__TASK INSTRUCTIONS__.
Each line that includes the word "lang" should be copied from the records.

DATA below:

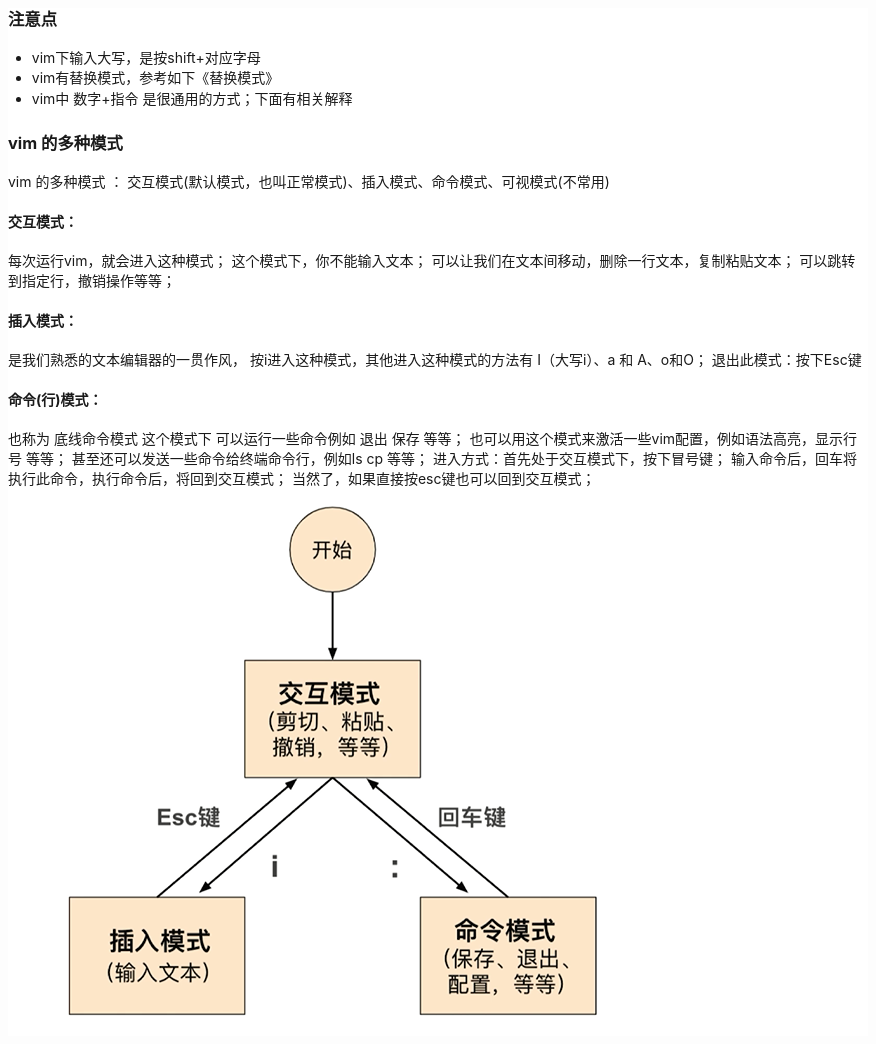### 注意点
- vim下输入大写，是按shift+对应字母
- vim有替换模式，参考如下《替换模式》
- vim中 数字+指令 是很通用的方式；下面有相关解释

### vim 的多种模式
vim 的多种模式 ： 交互模式(默认模式，也叫正常模式)、插入模式、命令模式、可视模式(不常用)

####  交互模式：
每次运行vim，就会进入这种模式；
这个模式下，你不能输入文本；
可以让我们在文本间移动，删除一行文本，复制粘贴文本；
可以跳转到指定行，撤销操作等等；

#### 插入模式：
是我们熟悉的文本编辑器的一贯作风，
按i进入这种模式，其他进入这种模式的方法有 I（大写i）、a 和 A、o和O；
退出此模式：按下Esc键

#### 命令(行)模式：
也称为 底线命令模式
这个模式下 可以运行一些命令例如 退出 保存 等等；
也可以用这个模式来激活一些vim配置，例如语法高亮，显示行号 等等；
甚至还可以发送一些命令给终端命令行，例如ls cp 等等；
进入方式：首先处于交互模式下，按下冒号键；
输入命令后，回车将执行此命令，执行命令后，将回到交互模式；
当然了，如果直接按esc键也可以回到交互模式；

![](/image/linuxm/vim.png)
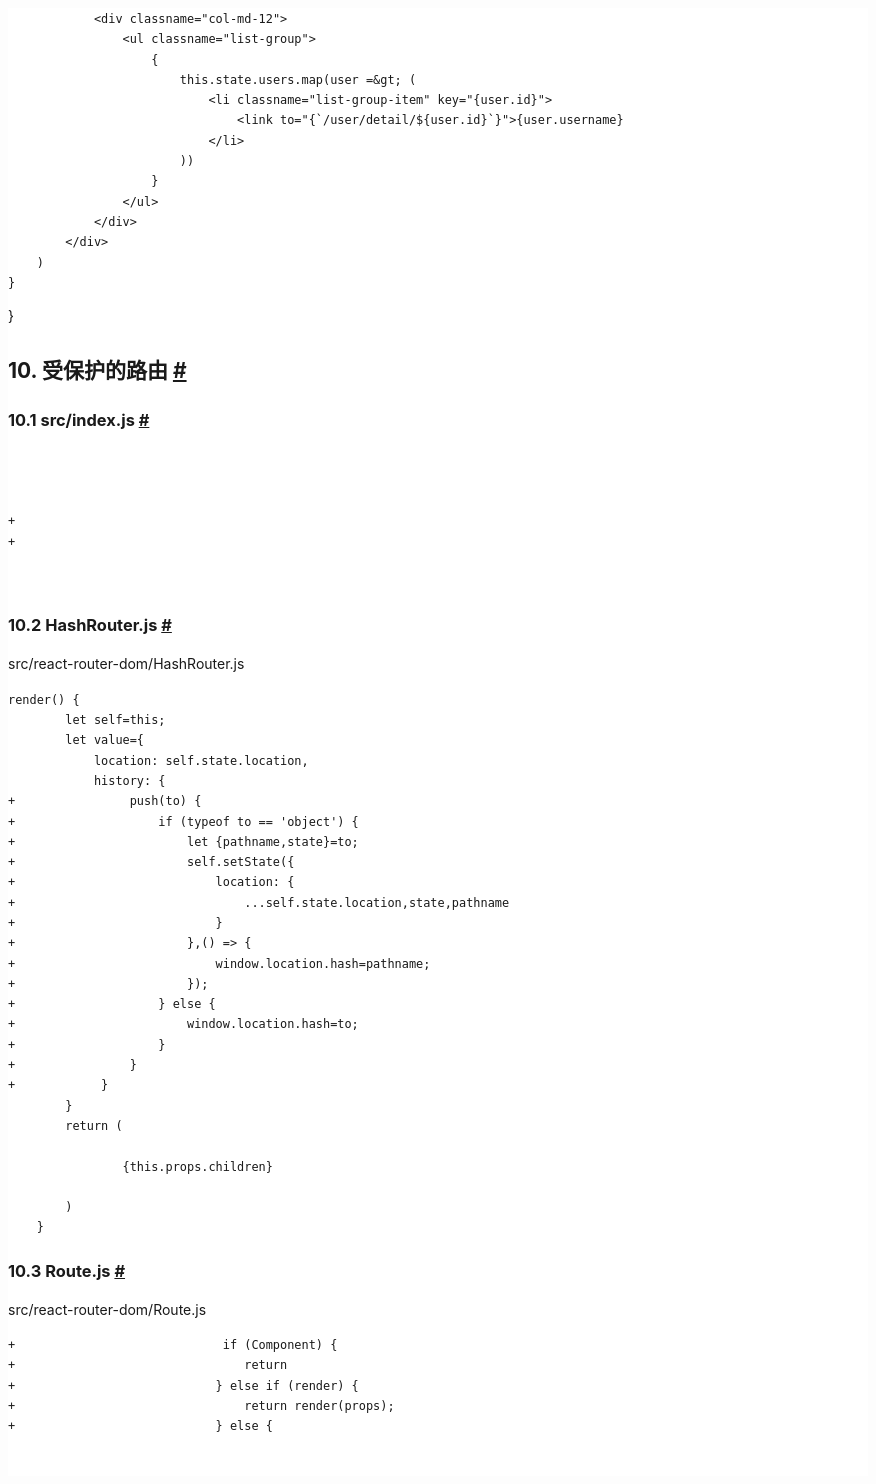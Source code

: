                 <div classname="col-md-12">
                    <ul classname="list-group">
                        {
                            this.state.users.map(user =&gt; (
                                <li classname="list-group-item" key="{user.id}">
                                    <link to="{`/user/detail/${user.id}`}">{user.username}
                                </li>
                            ))
                        }
                    </ul>
                </div>
            </div>
        )
    }
}
</code></pre>
<h2 id="t3810. &#x53D7;&#x4FDD;&#x62A4;&#x7684;&#x8DEF;&#x7531;">10. &#x53D7;&#x4FDD;&#x62A4;&#x7684;&#x8DEF;&#x7531; <a href="#t3810. &#x53D7;&#x4FDD;&#x62A4;&#x7684;&#x8DEF;&#x7531;"> # </a></h2>
<h3 id="t3910.1 src/index.js">10.1 src/index.js <a href="#t3910.1 src/index.js"> # </a></h3>
<pre><code class="lang-diff">                <switch>
                    <route exact="{true}" path="/" component="{Home}">
                    <route path="/user" component="{User}">
+                    <route path="/login" component="{Login}">
+                    <protected path="/profile" component="{Profile}">
                    <redirect to="/">
                </redirect></protected></route></route></route></switch>
</code></pre>
<h3 id="t4010.2 HashRouter.js">10.2 HashRouter.js <a href="#t4010.2 HashRouter.js"> # </a></h3>
<p>src/react-router-dom/HashRouter.js</p>
<pre><code class="lang-diff">render() {
        let self=this;
        let value={
            location: self.state.location,
            history: {
+                push(to) {
+                    if (typeof to == &apos;object&apos;) {
+                        let {pathname,state}=to;
+                        self.setState({
+                            location: {
+                                ...self.state.location,state,pathname
+                            }
+                        },() =&gt; {
+                            window.location.hash=pathname;
+                        });
+                    } else {
+                        window.location.hash=to;
+                    }                    
+                }
+            }
        }
        return (
            <provider value="{value}">
                {this.props.children}
            </provider>
        )
    }
</code></pre>
<h3 id="t4110.3 Route.js">10.3 Route.js <a href="#t4110.3 Route.js"> # </a></h3>
<p> src/react-router-dom/Route.js</p>
<pre><code class="lang-diff">+                             if (Component) {
+                                return <component {...props}=""> 
+                            } else if (render) {
+                                return render(props);
+                            } else {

End of DATA.

__TASK RESPONSE__.
<pre><code class="lang-diff">                <switch>
<pre><code class="lang-diff">render() {
<pre><code class="lang-diff">+                             if (Component) {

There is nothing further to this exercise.